* Activity:
Pictures do not belong in the copy; retype the records below exactly.

[Collection entries]
....................
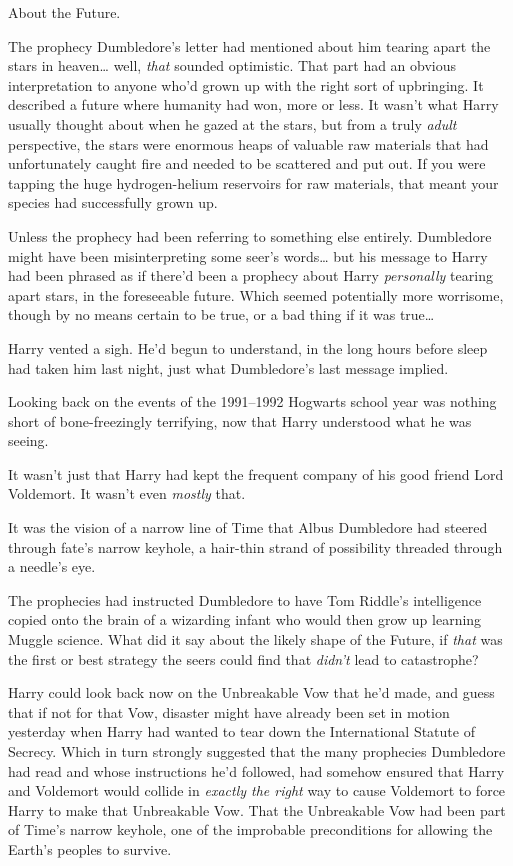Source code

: About the Future.

The prophecy Dumbledore's letter had mentioned about him tearing apart the
stars in heaven{\ldots} well, \emph{that} sounded optimistic. That part had an
obvious interpretation to anyone who'd grown up with the right sort of
upbringing. It described a future where humanity had won, more or less. It
wasn't what Harry usually thought about when he gazed at the stars, but from a
truly \emph{adult} perspective, the stars were enormous heaps of valuable raw
materials that had unfortunately caught fire and needed to be scattered and put
out. If you were tapping the huge hydrogen-helium reservoirs for raw materials,
that meant your species had successfully grown up.

Unless the prophecy had been referring to something else entirely. Dumbledore
might have been misinterpreting some seer's words{\ldots} but his message to
Harry had been phrased as if there'd been a prophecy about Harry
\emph{personally} tearing apart stars, in the foreseeable future. Which seemed
potentially more worrisome, though by no means certain to be true, or a bad
thing if it was true{\ldots}

Harry vented a sigh. He'd begun to understand, in the long hours before sleep
had taken him last night, just what Dumbledore's last message implied.

Looking back on the events of the 1991--1992 Hogwarts school year was nothing
short of bone-freezingly terrifying, now that Harry understood what he was
seeing.

It wasn't just that Harry had kept the frequent company of his good friend Lord
Voldemort. It wasn't even \emph{mostly} that.

It was the vision of a narrow line of Time that Albus Dumbledore had steered
through fate's narrow keyhole, a hair-thin strand of possibility threaded
through a needle's eye.

The prophecies had instructed Dumbledore to have Tom Riddle's intelligence
copied onto the brain of a wizarding infant who would then grow up learning
Muggle science. What did it say about the likely shape of the Future, if
\emph{that} was the first or best strategy the seers could find that
\emph{didn't} lead to catastrophe?

Harry could look back now on the Unbreakable Vow that he'd made, and guess that
if not for that Vow, disaster might have already been set in motion yesterday
when Harry had wanted to tear down the International Statute of Secrecy. Which
in turn strongly suggested that the many prophecies Dumbledore had read and
whose instructions he'd followed, had somehow ensured that Harry and Voldemort
would collide in \emph{exactly the right} way to cause Voldemort to force Harry
to make that Unbreakable Vow. That the Unbreakable Vow had been part of Time's
narrow keyhole, one of the improbable preconditions for allowing the Earth's
peoples to survive.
....................
* Problem solution:
Source code

: About the Future.

The prophecy Dumbledore's letter had mentioned about him tearing apart the
stars in heaven{\ldots} well, \emph{that} sounded optimistic. That part had an
obvious interpretation to anyone who'd grown up with the right sort of
upbringing. It described a future where humanity had won, more or less. It
wasn't what Harry usually thought about when he gazed at the stars, but from a
truly \emph{adult} perspective, the stars were enormous heaps of valuable raw
materials that had unfortunately caught fire and needed to be scattered and put
out. If you were tapping the huge hydrogen-helium reservoirs for raw materials,
that meant your species had successfully grown up.

Unless the prophecy had been referring to something else entirely. Dumbledore
might have been misinterpreting some seer's words{\ldots} but his message to
Harry had been phrased as if there'd been a prophecy about Harry
\emph{personally} tearing apart stars, in the foreseeable future. Which seemed
potentially more worrisome, though by no means certain to be true, or a bad
thing if it was true{\ldots}

Harry vented a sigh. He'd begun to understand, in the long hours before sleep
had taken him last night, just what Dumbledore's last message implied.

Looking back on the events of the 1991--1992 Hogwarts school year was nothing
short of bone-freezingly terrifying, now that Harry understood what he was
seeing.

It wasn't just that Harry had kept the frequent company of his good friend Lord
Voldemort. It wasn't even \emph{mostly} that.

It was the vision of a narrow line of Time that Albus Dumbledore had steered
through fate's narrow keyhole, a hair-thin strand of possibility threaded
through a needle's eye.

The prophecies had instructed Dumbledore to have Tom Riddle's intelligence
copied onto the brain of a wizarding infant who would then grow up learning
Muggle science. What did it say about the likely shape of the Future, if
\emph{that} was the first or best strategy the seers could find that
\emph{didn't} lead to catastrophe?

Harry could look back now on the Unbreakable Vow that he'd made, and guess that
if not for that Vow, disaster might have already been set in motion yesterday
when Harry had wanted to tear down the International Statute of Secrecy. Which
in turn strongly suggested that the many prophecies Dumbledore had read and
whose instructions he'd followed, had somehow ensured that Harry and Voldemort
would collide in \emph{exactly the right} way to cause Voldemort to force Harry
to make that Unbreakable Vow. That the Unbreakable Vow had been part of Time's
narrow keyhole, one of the improbable preconditions for allowing the Earth's
peoples to survive.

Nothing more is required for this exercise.